I immediately found it. I don’t remember a second of the two hours we spent in that small black box theater space. But that night after the meeting ended, a group left for dinner at Denny’s. We spent all night, and morning, talking about anything and everything, resolving to stay until the sun came up.
More friends came. More memories were made. After that first semester I got tired of being bad at the improv part and committed to taking classes and attending workshops to justify my hobby.
Since then, I’ve just never stopped. I love the artform; my initial narrow understanding of games and formats has expanded over time. I’ve performed for crowds embarrassingly small and terrifyingly big. And I’ve laughed until I cried more times than I can count.
It’s still the community — the real friends and faux family — that keep me around.
I am now the assistant manager at CSz-Sacramento, Home of ComedySportz. I do a lot of shows — a lot — and am there four days a week at least. It’s my second home, and it’s my favorite place to go in any mood: happy, sad, angry, lonely or nothing. I know I will leave feeling better than I arrived.
Improv has also made me, and a lot of others, a better person. The core values of improv can all be applied to life in ways that are knock-you-over-the-head obvious and sneakily subtle.
The first, and most well-known rule of improv, is “Yes, And.” There is little I can say about this rule that is revelatory or hasn’t already been said, but it’s supposed to go like this:
Saying “yes” in a scene means accepting what is established is truth.

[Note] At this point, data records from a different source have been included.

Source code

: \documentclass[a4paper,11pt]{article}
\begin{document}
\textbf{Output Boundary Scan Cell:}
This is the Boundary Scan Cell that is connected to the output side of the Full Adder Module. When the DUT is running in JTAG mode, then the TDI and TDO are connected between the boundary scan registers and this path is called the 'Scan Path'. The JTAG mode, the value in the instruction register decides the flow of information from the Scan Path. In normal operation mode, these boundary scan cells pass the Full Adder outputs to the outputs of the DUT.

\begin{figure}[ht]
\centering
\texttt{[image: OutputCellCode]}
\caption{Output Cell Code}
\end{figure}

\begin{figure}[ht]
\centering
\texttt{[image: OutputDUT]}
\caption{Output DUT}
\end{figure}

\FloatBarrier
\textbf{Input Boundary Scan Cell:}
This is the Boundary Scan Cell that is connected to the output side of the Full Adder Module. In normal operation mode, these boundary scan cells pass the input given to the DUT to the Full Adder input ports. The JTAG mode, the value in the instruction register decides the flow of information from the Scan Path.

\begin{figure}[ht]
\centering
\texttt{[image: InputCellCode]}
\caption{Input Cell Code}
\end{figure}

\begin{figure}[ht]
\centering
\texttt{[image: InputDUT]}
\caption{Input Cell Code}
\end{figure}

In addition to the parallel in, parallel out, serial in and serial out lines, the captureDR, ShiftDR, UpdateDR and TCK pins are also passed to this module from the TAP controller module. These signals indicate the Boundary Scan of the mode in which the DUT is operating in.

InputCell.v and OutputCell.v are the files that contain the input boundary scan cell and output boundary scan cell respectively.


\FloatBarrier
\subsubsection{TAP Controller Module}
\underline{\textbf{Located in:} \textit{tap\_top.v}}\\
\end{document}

If your partner comes in and refers to you as “Dad,” don’t leave them hanging or reject them for a cheap laugh. That would be saying no.
The “and” is how improv builds stories. After you say yes, you contribute further. If you are identified as a father, you might then establish what kind of father you are. Maybe you’re supportive, angry, disappointed, insane; it rarely matters.
That is one of my favorite lessons from improv: there are few wrong answers. As long as your choice agrees with the initial offer, and doesn’t take the scene to a place that your partner or audience isn’t comfortable with, go for it.
The same can be said for real life. Doing improv has helped me realize how little other people’s actions and feelings matter to my life and my happiness. As long as someone’s choices don’t directly harm me or someone I know, I am either here to help or get out of their way.
Life, for many of us, is at its most turbulent during these formative college years. Improv has grounded me and given me a home. It helps build confidence and public speaking skills, and has made me less prone to stress, anxiety and anger.
And plus, it’s fun and funny. Usually. And now, to make it all official; I am formally inviting you all to my improv show.